Source texts of formatted documents:
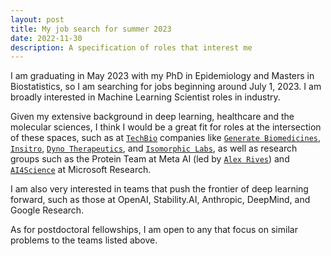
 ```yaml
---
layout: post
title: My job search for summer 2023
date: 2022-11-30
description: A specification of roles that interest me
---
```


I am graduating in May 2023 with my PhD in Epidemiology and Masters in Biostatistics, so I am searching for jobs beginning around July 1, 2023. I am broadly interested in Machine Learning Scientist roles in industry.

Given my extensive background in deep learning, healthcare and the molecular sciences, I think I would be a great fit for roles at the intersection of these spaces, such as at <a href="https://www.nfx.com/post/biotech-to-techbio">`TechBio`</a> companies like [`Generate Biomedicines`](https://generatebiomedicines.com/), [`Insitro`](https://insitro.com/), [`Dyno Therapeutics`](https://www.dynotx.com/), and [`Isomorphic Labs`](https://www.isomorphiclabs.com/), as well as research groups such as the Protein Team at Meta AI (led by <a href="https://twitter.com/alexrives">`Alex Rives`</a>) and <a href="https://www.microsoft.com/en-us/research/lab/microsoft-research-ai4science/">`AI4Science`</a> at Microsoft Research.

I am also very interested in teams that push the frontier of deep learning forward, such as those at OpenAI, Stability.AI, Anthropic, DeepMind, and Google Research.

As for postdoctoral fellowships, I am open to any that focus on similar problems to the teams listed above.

---

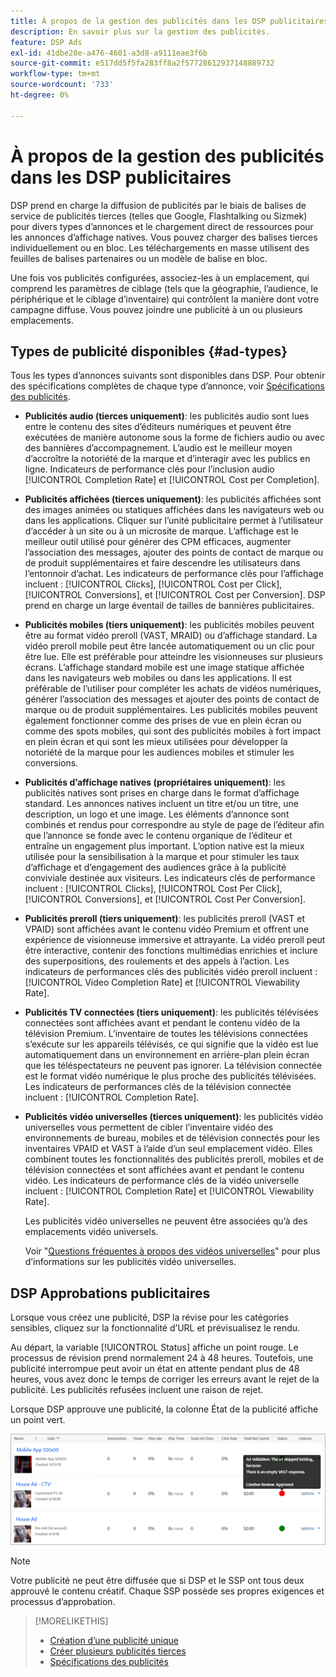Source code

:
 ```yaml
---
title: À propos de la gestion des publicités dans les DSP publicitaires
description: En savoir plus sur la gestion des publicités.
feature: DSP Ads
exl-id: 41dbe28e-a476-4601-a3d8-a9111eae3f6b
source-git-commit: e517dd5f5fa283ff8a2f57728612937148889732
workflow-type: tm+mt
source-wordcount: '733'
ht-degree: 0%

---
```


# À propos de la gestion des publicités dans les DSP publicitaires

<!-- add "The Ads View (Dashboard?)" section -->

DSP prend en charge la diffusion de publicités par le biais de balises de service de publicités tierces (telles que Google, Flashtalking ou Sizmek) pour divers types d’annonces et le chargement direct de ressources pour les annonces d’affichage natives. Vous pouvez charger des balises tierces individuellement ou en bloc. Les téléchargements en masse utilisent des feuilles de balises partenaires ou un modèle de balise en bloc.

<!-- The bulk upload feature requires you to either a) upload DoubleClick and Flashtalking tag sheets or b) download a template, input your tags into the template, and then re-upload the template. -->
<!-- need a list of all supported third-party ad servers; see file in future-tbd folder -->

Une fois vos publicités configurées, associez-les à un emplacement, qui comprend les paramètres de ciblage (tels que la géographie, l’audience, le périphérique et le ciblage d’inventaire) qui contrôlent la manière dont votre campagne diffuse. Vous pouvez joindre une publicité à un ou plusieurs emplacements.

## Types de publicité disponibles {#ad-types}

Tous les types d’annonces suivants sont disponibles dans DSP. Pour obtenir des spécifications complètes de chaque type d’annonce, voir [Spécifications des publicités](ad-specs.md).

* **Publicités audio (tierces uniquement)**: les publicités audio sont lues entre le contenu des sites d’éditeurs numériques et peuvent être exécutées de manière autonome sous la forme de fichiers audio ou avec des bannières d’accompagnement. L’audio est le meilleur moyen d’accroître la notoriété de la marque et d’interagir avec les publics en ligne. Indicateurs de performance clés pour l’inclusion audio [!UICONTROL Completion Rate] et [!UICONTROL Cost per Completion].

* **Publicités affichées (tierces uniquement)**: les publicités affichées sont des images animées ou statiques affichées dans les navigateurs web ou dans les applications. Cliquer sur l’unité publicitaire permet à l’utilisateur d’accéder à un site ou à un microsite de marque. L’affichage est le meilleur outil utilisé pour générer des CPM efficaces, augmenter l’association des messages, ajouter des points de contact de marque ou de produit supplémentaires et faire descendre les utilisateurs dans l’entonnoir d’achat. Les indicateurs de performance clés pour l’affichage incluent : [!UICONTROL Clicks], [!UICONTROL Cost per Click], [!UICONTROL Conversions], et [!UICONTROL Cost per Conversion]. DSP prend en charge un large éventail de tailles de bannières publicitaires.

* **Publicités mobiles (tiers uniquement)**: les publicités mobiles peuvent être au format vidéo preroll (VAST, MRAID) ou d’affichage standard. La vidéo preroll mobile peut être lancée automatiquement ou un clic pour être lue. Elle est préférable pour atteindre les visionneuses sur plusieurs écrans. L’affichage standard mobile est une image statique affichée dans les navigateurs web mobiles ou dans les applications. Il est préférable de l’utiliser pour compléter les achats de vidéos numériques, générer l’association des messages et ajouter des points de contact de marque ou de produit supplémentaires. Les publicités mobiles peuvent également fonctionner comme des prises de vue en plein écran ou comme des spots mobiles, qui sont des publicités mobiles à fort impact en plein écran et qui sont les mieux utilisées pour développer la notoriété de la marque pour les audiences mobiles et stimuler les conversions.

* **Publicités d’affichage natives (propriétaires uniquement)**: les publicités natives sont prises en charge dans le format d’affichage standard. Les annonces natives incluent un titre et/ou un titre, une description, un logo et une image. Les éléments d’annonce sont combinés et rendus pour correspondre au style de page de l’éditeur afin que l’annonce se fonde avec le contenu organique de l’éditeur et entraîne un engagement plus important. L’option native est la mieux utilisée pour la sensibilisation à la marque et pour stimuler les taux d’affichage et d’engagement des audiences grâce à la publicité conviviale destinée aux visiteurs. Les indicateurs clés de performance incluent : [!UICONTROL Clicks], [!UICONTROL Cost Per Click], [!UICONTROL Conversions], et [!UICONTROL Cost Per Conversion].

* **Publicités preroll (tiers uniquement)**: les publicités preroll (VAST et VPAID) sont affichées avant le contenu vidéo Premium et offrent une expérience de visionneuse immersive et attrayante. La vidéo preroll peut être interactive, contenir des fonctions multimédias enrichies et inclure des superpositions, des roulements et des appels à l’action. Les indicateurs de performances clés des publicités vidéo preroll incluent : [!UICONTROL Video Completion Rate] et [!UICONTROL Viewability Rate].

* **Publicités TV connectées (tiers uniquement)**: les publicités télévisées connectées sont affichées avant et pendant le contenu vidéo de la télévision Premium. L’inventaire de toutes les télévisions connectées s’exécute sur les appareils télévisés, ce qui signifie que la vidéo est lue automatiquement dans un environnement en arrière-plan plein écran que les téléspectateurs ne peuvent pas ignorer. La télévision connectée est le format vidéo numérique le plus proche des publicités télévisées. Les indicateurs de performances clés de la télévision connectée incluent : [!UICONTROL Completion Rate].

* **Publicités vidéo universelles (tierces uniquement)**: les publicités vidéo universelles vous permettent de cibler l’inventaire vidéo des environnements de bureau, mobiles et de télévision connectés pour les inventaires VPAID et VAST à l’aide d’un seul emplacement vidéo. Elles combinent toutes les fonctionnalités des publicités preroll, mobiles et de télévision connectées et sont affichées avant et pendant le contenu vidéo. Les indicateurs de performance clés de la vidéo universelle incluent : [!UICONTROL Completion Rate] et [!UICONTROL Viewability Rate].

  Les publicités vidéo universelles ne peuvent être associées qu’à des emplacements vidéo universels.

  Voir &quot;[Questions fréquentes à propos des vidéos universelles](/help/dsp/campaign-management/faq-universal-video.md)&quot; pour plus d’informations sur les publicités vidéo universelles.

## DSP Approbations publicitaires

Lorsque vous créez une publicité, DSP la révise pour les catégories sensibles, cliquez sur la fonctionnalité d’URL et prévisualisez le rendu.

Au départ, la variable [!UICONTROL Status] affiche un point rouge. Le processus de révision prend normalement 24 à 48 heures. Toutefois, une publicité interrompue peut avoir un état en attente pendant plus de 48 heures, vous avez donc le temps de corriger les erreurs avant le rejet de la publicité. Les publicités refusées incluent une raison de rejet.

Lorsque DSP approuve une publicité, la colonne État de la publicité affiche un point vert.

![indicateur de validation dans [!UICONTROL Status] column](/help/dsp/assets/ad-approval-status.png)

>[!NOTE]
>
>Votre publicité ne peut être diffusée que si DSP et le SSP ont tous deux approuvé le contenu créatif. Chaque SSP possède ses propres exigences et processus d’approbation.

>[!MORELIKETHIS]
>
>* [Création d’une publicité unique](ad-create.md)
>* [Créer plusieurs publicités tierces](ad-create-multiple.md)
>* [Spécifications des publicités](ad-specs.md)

---

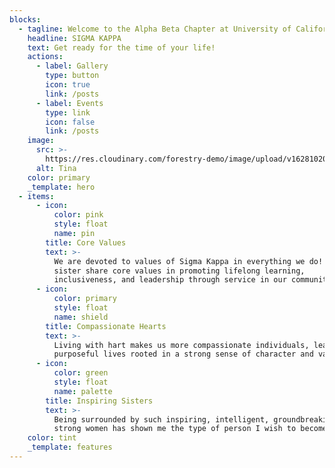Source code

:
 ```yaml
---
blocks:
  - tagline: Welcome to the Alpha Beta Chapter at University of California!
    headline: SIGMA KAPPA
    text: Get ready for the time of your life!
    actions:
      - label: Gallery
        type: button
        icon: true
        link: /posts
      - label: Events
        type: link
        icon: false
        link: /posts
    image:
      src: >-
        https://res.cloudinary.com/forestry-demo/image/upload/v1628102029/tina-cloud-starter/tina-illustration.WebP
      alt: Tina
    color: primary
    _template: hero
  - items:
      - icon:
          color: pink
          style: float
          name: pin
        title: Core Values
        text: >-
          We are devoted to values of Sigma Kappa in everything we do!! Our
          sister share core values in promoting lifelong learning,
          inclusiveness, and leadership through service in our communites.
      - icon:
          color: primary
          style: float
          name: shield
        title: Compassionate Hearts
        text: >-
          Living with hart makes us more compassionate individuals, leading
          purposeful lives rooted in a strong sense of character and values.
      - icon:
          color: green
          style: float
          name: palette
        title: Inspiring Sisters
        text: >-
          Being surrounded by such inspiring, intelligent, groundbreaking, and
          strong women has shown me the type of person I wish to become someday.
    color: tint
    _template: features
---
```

**Brief**
Write out only the lines that run from the line containing "<!-- The bulk" through the line containing "<!-- need a", both included, exactly as they appear above.

**Exercise solution**
<!-- The bulk upload feature requires you to either a) upload DoubleClick and Flashtalking tag sheets or b) download a template, input your tags into the template, and then re-upload the template. -->
<!-- need a list of all supported third-party ad servers; see file in future-tbd folder -->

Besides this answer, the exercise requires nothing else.